[Stored data entries]
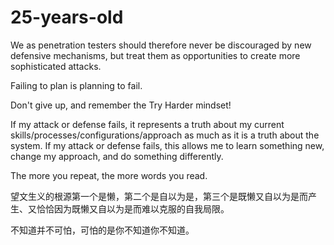 # 25-years-old

We as penetration testers should therefore never be discouraged by new defensive mechanisms, but treat them as opportunities to create more sophisticated attacks.

Failing to plan is planning to fail.

Don't give up, and remember the Try Harder mindset!

If my attack or defense fails, it represents a truth about my current skills/processes/configurations/approach as much as it is a truth about the system.
If my attack or defense fails, this allows me to learn something new, change my approach, and do something differently.

The more you repeat, the more words you read.

望文生义的根源第一个是懒，第二个是自以为是，第三个是既懒又自以为是而产生、又恰恰因为既懒又自以为是而难以克服的自我局限。

不知道并不可怕，可怕的是你不知道你不知道。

### Task brief:
Before answering, find the line with "Don't give up, and" in the records above; then reproduce exactly each line from the first through that line, leaving out pictures.

### Expected answer:
 # 25-years-old

We as penetration testers should therefore never be discouraged by new defensive mechanisms, but treat them as opportunities to create more sophisticated attacks.

Failing to plan is planning to fail.

Don't give up, and remember the Try Harder mindset!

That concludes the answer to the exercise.